A lo largo de mi vida me han sucedido cosas extrañas, una de ellas y tal vez la mas bizarra fue la experiencia con un juguete que compre. Cuando era adolescente mis padres compraron un vieja casa, era muy grande y decidieron reciclarla construyendole un segundo piso, practicamente la hicieron de nuevo. No vivimos allí mas de cuatro años.
Siempre senti que, a pesar de gustarme esteticamente esa casa, tenia algo mas, algo oscuro y negativo. Solian pasar cosas poco explicables, se podian escuchar pasos humanos sobre el piso de madera del segundo piso sin haber nadie en el.

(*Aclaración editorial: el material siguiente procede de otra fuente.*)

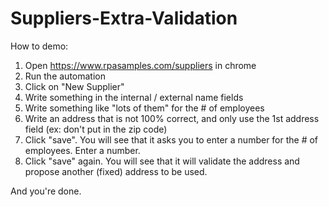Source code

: # Suppliers-Extra-Validation

How to demo:

1. Open https://www.rpasamples.com/suppliers in chrome
2. Run the automation
3. Click on "New Supplier"
4. Write something in the internal / external name fields
5. Write something like "lots of them" for the # of employees
6. Write an address that is not 100% correct, and only use the 1st address field (ex: don't put in the zip code)
7. Click "save". You will see that it asks you to enter a number for the # of employees. Enter a number.
8. Click "save" again. You will see that it will validate the address and propose another (fixed) address to be used.

And you're done.
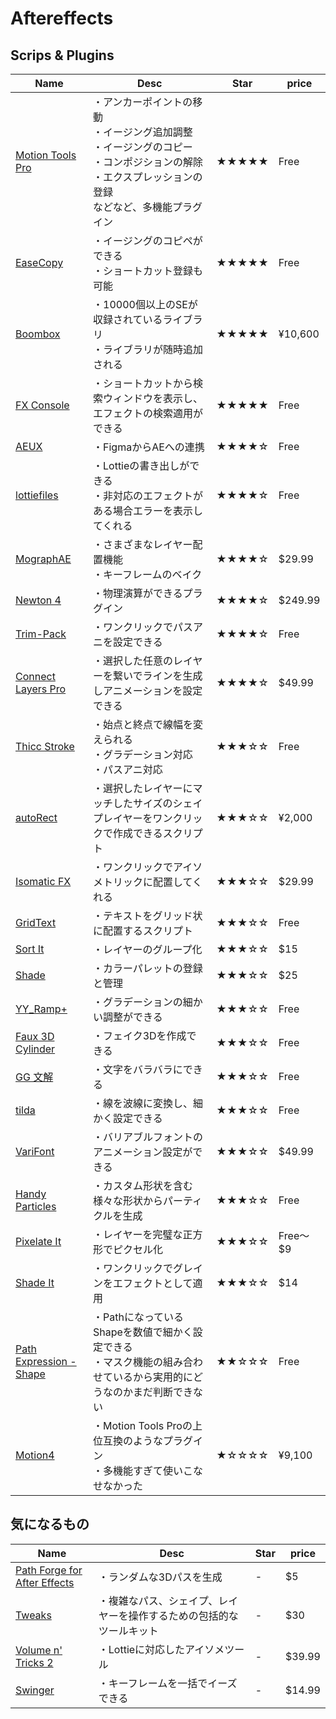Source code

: # Aftereffects
## Scrips & Plugins
|Name|Desc|Star|price|
|--|--|--|--|
|[Motion Tools Pro](https://motiondesign.school/products/motion-tools/)|・アンカーポイントの移動<br>・イージング追加調整<br>・イージングのコピー<br>・コンポジションの解除<br>・エクスプレッションの登録<br>などなど、多機能プラグイン|★★★★★|Free|
|[EaseCopy](https://aescripts.com/easecopy/)|・イージングのコピペができる<br>・ショートカット登録も可能|★★★★★|Free|
|[Boombox](https://mtmograph.com/en-jp/products/boombox)|・10000個以上のSEが収録されているライブラリ<br>・ライブラリが随時追加される|★★★★★|¥10,600|
|[FX Console](https://flashbackj.com/product/fx-console)|・ショートカットから検索ウィンドウを表示し、エフェクトの検索適用ができる|★★★★★|Free|
|[AEUX](https://google.github.io/AEUX/)|・FigmaからAEへの連携|★★★★☆|Free|
|[lottiefiles](https://lottiefiles.com/plugins/after-effects)|・Lottieの書き出しができる<br>・非対応のエフェクトがある場合エラーを表示してくれる|★★★★☆|Free|
|[MographAE](https://aescripts.com/mographae/)|・さまざまなレイヤー配置機能<br>・キーフレームのベイク|★★★★☆|$29.99|
|[Newton 4](https://aescripts.com/newton/)|・物理演算ができるプラグイン|★★★★☆|$249.99|
|[Trim-Pack](https://olaolayuan.gumroad.com/l/trimpack)|・ワンクリックでパスアニを設定できる|★★★★☆|Free|
|[Connect Layers Pro](https://aescripts.com/connect-layers/)|・選択した任意のレイヤーを繋いでラインを生成しアニメーションを設定できる|★★★★☆|$49.99|
|[Thicc Stroke](https://aescripts.com/thicc-stroke/)|・始点と終点で線幅を変えられる<br>・グラデーション対応<br>・パスアニ対応|★★★☆☆|Free|
|[autoRect](https://cumulo.works/downloads/autorect)|・選択したレイヤーにマッチしたサイズのシェイプレイヤーをワンクリックで作成できるスクリプト|★★★☆☆|¥2,000|
|[Isomatic FX](https://aescripts.com/isomatic-fx/)|・ワンクリックでアイソメトリックに配置してくれる|★★★☆☆|$29.99|
|[GridText](https://www.alinco.shop/product/gridtext/)|・テキストをグリッド状に配置するスクリプト|★★★☆☆|Free|
|[Sort It](https://eyedesyn.com/product/sort-it-for-after-effects/)|・レイヤーのグループ化|★★★☆☆|$15|
|[Shade](https://www.davideboscolo.com/product/shade-color-palette/)|・カラーパレットの登録と管理|★★★☆☆|$25|
|[YY_Ramp+](https://aescripts.com/yy_rampplus/)|・グラデーションの細かい調整ができる|★★★☆☆|Free|
|[Faux 3D Cylinder](https://kaihenthorniwane.gumroad.com/l/rhxmj?layout=profile)|・フェイク3Dを作成できる|★★★☆☆|Free|
|[GG 文解](https://twitter.com/gummasimedi/status/1190626096036773888?s=20)|・文字をバラバラにできる|★★★☆☆|Free|
|[tilda](https://aescripts.com/tilda/)|・線を波線に変換し、細かく設定できる|★★★☆☆|Free|
|[VariFont](https://aescripts.com/varifont/)|・バリアブルフォントのアニメーション設定ができる|★★★☆☆|$49.99|
|[Handy Particles](https://aescripts.com/handy-particles/)|・カスタム形状を含む様々な形状からパーティクルを生成|★★★☆☆|Free|
|[Pixelate It](https://eyedesyn.com/product/pixelate-it/?attribute_pa_product_version=lite)|・レイヤーを完璧な正方形でピクセル化|★★★☆☆|Free〜$9|
|[Shade It](https://eyedesyn.com/product/shade-it-for-after-effects/)|・ワンクリックでグレインをエフェクトとして適用|★★★☆☆|$14|
|[Path Expression - Shape](https://tom01.gumroad.com/l/path-expression-shape?layout=profile)|・PathになっているShapeを数値で細かく設定できる<br>・マスク機能の組み合わせているから実用的にどうなのかまだ判断できない|★★☆☆☆|Free|
|[Motion4](https://mtmograph.com/en-jp/products/motion-4)|・Motion Tools Proの上位互換のようなプラグイン<br>・多機能すぎて使いこなせなかった|★☆☆☆☆|¥9,100|

## 気になるもの
|Name|Desc|Star|price|
|--|--|--|--|
|[Path Forge for After Effects](https://aescripts.com/yy_rampplus/)|・ランダムな3Dパスを生成|-|$5|
|[Tweaks](https://aescripts.com/tweaks/)|・複雑なパス、シェイプ、レイヤーを操作するための包括的なツールキット|-|$30|
|[Volume n' Tricks 2](https://aescripts.com/volume-n-tricks/)|・Lottieに対応したアイソメツール|-|$39.99|
|[Swinger](https://terriblejunkshow.com/product/swinger)|・キーフレームを一括でイーズできる|-|$14.99|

Las luces muchas veces se prendian o apagaban solas. Pero nos acostumbramos, lo naturalizamos. Una vez mi hermanita que en ese entonces tenía 3 años decia que veía a una señora mayor en el patio. Puedo decir tambien que desde que nos mudamos alli hubieron muchas situaciones negativas, problemas de todo tipo.
Por ultimo, una vez cenando en la casa de mi novio con su hermana y su madre, de repente mi plato «explotó» en mil pedazos pero quedaron todos en la mesa no se expandieron mucho. Nos miramos los cuatro sin entender mucho la situacion, fue solo mi plato el cual era de vidrio capaz de mantener altas temperaturas.